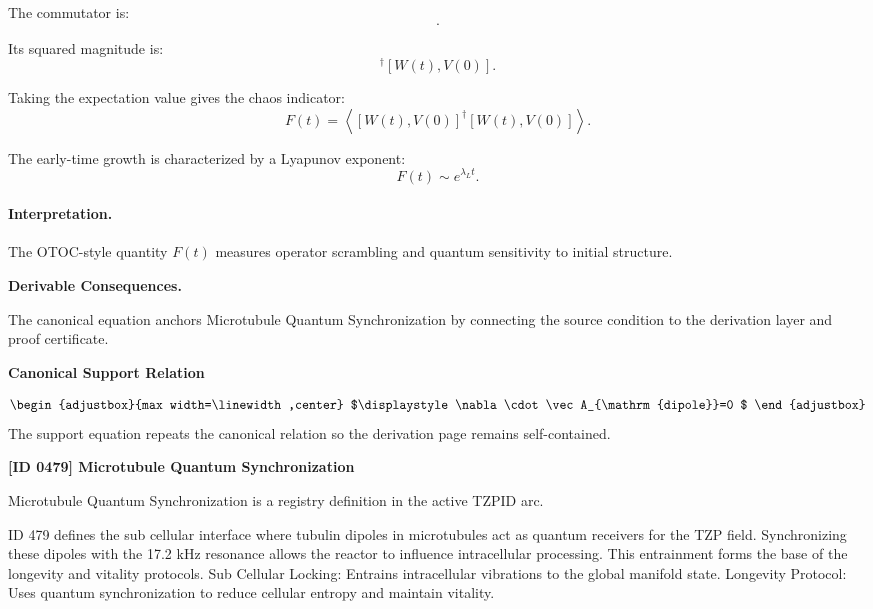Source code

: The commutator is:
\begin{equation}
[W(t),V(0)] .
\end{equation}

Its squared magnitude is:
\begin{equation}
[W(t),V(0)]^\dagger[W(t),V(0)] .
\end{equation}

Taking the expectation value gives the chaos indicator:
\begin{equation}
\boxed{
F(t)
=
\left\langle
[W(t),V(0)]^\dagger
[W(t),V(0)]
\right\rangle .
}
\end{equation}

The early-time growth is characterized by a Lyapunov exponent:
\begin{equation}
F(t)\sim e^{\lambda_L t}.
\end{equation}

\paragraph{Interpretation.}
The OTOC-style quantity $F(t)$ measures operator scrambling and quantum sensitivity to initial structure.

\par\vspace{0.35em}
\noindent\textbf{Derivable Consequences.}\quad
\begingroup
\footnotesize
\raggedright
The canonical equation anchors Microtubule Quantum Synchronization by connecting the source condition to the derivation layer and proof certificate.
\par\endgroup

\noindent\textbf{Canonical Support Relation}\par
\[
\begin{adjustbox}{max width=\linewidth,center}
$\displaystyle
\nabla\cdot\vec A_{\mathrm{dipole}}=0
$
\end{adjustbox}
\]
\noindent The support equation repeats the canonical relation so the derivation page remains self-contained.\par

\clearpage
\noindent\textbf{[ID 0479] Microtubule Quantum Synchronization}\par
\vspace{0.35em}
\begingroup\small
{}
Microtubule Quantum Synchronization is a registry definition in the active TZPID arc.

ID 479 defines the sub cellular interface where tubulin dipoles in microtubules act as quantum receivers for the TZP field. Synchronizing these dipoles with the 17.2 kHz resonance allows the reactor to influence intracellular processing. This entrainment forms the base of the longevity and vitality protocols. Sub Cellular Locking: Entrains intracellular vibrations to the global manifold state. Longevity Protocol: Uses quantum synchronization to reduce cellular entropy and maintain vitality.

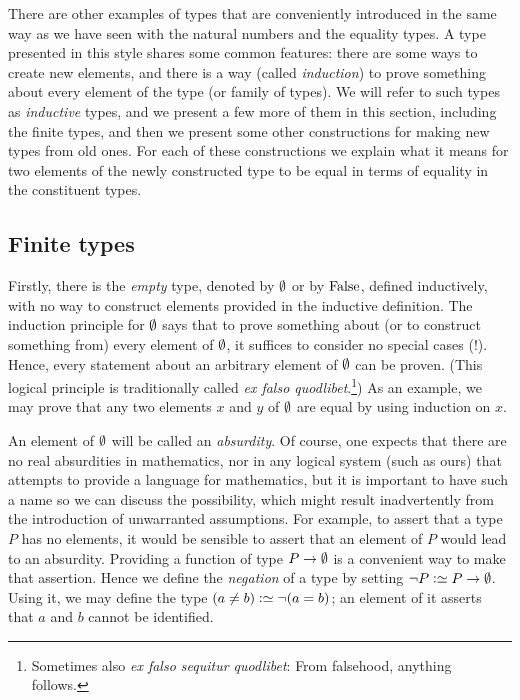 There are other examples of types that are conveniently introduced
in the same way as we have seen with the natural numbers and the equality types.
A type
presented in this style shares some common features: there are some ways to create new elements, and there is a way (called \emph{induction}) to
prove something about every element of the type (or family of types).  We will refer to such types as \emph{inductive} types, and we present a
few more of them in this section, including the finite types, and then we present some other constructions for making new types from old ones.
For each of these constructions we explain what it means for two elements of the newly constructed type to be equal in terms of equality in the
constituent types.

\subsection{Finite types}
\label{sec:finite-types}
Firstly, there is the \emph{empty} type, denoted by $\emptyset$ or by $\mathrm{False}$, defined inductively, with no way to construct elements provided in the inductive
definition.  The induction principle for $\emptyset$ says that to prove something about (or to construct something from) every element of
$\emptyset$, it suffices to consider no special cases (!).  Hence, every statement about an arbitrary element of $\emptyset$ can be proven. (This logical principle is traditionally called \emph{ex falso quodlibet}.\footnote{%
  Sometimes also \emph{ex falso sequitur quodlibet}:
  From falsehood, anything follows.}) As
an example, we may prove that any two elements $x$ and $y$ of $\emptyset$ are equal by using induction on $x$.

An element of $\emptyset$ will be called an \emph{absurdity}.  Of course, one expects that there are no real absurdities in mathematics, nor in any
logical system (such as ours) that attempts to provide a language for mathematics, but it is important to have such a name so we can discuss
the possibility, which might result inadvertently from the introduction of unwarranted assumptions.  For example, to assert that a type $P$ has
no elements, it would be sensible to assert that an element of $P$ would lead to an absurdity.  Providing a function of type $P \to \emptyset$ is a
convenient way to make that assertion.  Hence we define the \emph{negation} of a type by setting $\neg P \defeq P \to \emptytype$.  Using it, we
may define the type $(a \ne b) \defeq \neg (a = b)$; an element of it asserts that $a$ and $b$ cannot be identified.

□ □ □ □

Work instruction:
Would you output the listing above verbatim, without its pictures?

Result:
Source code

: The commutator is:
\begin{equation}
[W(t),V(0)] .
\end{equation}

Its squared magnitude is:
\begin{equation}
[W(t),V(0)]^\dagger[W(t),V(0)] .
\end{equation}

Taking the expectation value gives the chaos indicator:
\begin{equation}
\boxed{
F(t)
=
\left\langle
[W(t),V(0)]^\dagger
[W(t),V(0)]
\right\rangle .
}
\end{equation}

The early-time growth is characterized by a Lyapunov exponent:
\begin{equation}
F(t)\sim e^{\lambda_L t}.
\end{equation}

\paragraph{Interpretation.}
The OTOC-style quantity $F(t)$ measures operator scrambling and quantum sensitivity to initial structure.

\par\vspace{0.35em}
\noindent\textbf{Derivable Consequences.}\quad
\begingroup
\footnotesize
\raggedright
The canonical equation anchors Microtubule Quantum Synchronization by connecting the source condition to the derivation layer and proof certificate.
\par\endgroup

\noindent\textbf{Canonical Support Relation}\par
\[
\begin{adjustbox}{max width=\linewidth,center}
$\displaystyle
\nabla\cdot\vec A_{\mathrm{dipole}}=0
$
\end{adjustbox}
\]
\noindent The support equation repeats the canonical relation so the derivation page remains self-contained.\par

\clearpage
\noindent\textbf{[ID 0479] Microtubule Quantum Synchronization}\par
\vspace{0.35em}
\begingroup\small
{}
Microtubule Quantum Synchronization is a registry definition in the active TZPID arc.

ID 479 defines the sub cellular interface where tubulin dipoles in microtubules act as quantum receivers for the TZP field. Synchronizing these dipoles with the 17.2 kHz resonance allows the reactor to influence intracellular processing. This entrainment forms the base of the longevity and vitality protocols. Sub Cellular Locking: Entrains intracellular vibrations to the global manifold state. Longevity Protocol: Uses quantum synchronization to reduce cellular entropy and maintain vitality.

 There are other examples of types that are conveniently introduced
in the same way as we have seen with the natural numbers and the equality types.
A type
presented in this style shares some common features: there are some ways to create new elements, and there is a way (called \emph{induction}) to
prove something about every element of the type (or family of types).  We will refer to such types as \emph{inductive} types, and we present a
few more of them in this section, including the finite types, and then we present some other constructions for making new types from old ones.
For each of these constructions we explain what it means for two elements of the newly constructed type to be equal in terms of equality in the
constituent types.

\subsection{Finite types}
\label{sec:finite-types}
Firstly, there is the \emph{empty} type, denoted by $\emptyset$ or by $\mathrm{False}$, defined inductively, with no way to construct elements provided in the inductive
definition.  The induction principle for $\emptyset$ says that to prove something about (or to construct something from) every element of
$\emptyset$, it suffices to consider no special cases (!).  Hence, every statement about an arbitrary element of $\emptyset$ can be proven. (This logical principle is traditionally called \emph{ex falso quodlibet}.\footnote{%
  Sometimes also \emph{ex falso sequitur quodlibet}:
  From falsehood, anything follows.}) As
an example, we may prove that any two elements $x$ and $y$ of $\emptyset$ are equal by using induction on $x$.

An element of $\emptyset$ will be called an \emph{absurdity}.  Of course, one expects that there are no real absurdities in mathematics, nor in any
logical system (such as ours) that attempts to provide a language for mathematics, but it is important to have such a name so we can discuss
the possibility, which might result inadvertently from the introduction of unwarranted assumptions.  For example, to assert that a type $P$ has
no elements, it would be sensible to assert that an element of $P$ would lead to an absurdity.  Providing a function of type $P \to \emptyset$ is a
convenient way to make that assertion.  Hence we define the \emph{negation} of a type by setting $\neg P \defeq P \to \emptytype$.  Using it, we
may define the type $(a \ne b) \defeq \neg (a = b)$; an element of it asserts that $a$ and $b$ cannot be identified.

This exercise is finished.